Careful decisions when it comes to product design are now necessary for builders to create an edge for themselves in competing against re-sale homes, according to a new survey by John Burns Real Estate Consulting of Irvine. Somewhat surprisingly given the state of our economy, home design has taken a leading position among the top home buying decisions – even ahead of price.
According to the Burns survey, location is still the top consideration for 30 percent of homebuyers, but home style and design is second at 21 percent and price is third at 17 percent. Location is almost always the first priority for real estate purchases, since most people purchase for job, family and/or lifestyle reasons which are usually related to the location. Once settled on location, design elements and features become the top consideration – and can even outweigh pricing concerns.
“While architecture varies by region, location and demographic profile, our survey findings showed that consumer preferences were not significantly different throughout the country,” noted Mollie Carmichael, a principal in the Burns practice. “The biggest differences were dictated by household size and family status, coupled with the financial realities in each market. For example, the Texas buyer can afford a lot more home than the Washington, D.C., buyer. We are seeing all sorts of creative design in the market, with many of the best-designed homes outselling the competition by 300 percent.”
Research into what buyers want most is key to successful design in today’s market, added Carmichael, including knowing what motivates buyers and understanding their lifestyles, finding the products and features most important to the buying audience and understanding the options that are being made available by the competition. Finally, keeping pace with the market dynamics and new trends that will help sell a buyer on a new home, versus purchasing a more dated home through the foreclosure process, are practices that the most successful builders are following.
In their poll of 10,000 prospective homebuyers, Carmichael said, “…good design and the right price is the recipe for success today. Our survey shows a significant preference for ‘casual and comfortable’ styles, versus more ‘formal styles’ in home designs. Consider the clever Apple advertisement that compared the ‘old IBM Guy’ in a suit to the ‘younger Apple Guy’ in a t-shirt: casual has become the new ‘smart’ today in many forms – including interior living.
“This trend toward casual living is further underscored by the high preference for great rooms throughout the country. According to our survey, all regions prefer great room living, with the highest percentage in the Northwest region. Casual living extends to the outdoors as well. The relationship between indoor and outdoor living is growing in popularity in many new home designs throughout the country. From the Northeast to the Southwest, consumers want the great outdoors to meet their needs and desires to connect aesthetically to natural outdoor spaces. In addition, these are spaces that provide an extension to their home for entertainment and connectivity with their friends and family.

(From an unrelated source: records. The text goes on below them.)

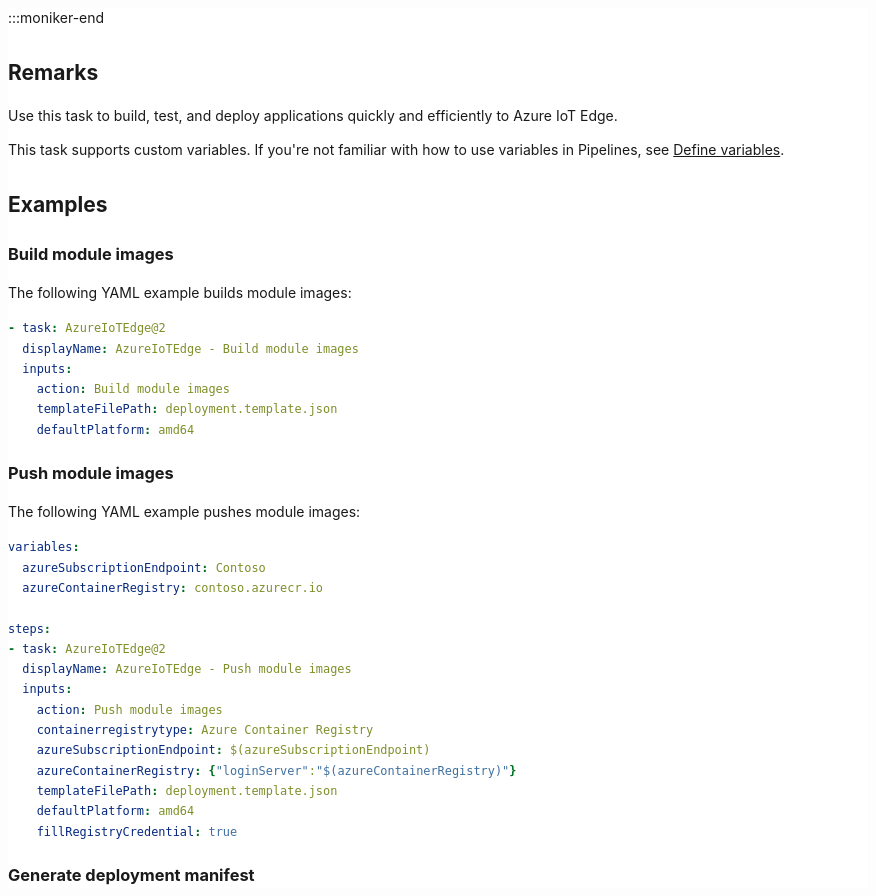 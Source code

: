 

:::moniker-end




## Remarks

Use this task to build, test, and deploy applications quickly and efficiently to Azure IoT Edge.

This task supports custom variables. If you're not familiar with how to use variables in Pipelines, see [Define variables](/azure/devops/pipelines/process/variables).





## Examples

### Build module images

The following YAML example builds module images:

```YAML
- task: AzureIoTEdge@2
  displayName: AzureIoTEdge - Build module images
  inputs:
    action: Build module images
    templateFilePath: deployment.template.json
    defaultPlatform: amd64  
```

### Push module images

The following YAML example pushes module images:

```YAML
variables:
  azureSubscriptionEndpoint: Contoso
  azureContainerRegistry: contoso.azurecr.io

steps:    
- task: AzureIoTEdge@2
  displayName: AzureIoTEdge - Push module images
  inputs:
    action: Push module images
    containerregistrytype: Azure Container Registry
    azureSubscriptionEndpoint: $(azureSubscriptionEndpoint)
    azureContainerRegistry: {"loginServer":"$(azureContainerRegistry)"}
    templateFilePath: deployment.template.json
    defaultPlatform: amd64
    fillRegistryCredential: true
```

### Generate deployment manifest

“The best home designs revolve around great entertainment spaces where meals, an afternoon barbecue, holiday or a simple Sunday night dinner takes place. The most common spaces we think of for entertainment include the kitchen and family room. It is no surprise that kitchen and family room ranked among the most important rooms when looking for or buying a home. However, the design of private outdoor spaces and the home’s orientation to these spaces are often overlooked. Outdoor living rooms are now showing up in townhome living as well as luxury homes.”
Armed with this information, builders will have to be more creative than ever in their home designs to not only give consumers something they can’t get in a used house, but one that offers great value in today’s marketplace.
None of this has helped free up financing due to the dysfunction that has enveloped the industry. When the government had the opportunity to establish guidelines – such as only writing checks to the banks based on the volume of new loans they were writing in order to stimulate the economy – it simply wrote checks to the financial institutions with little oversight or accountability.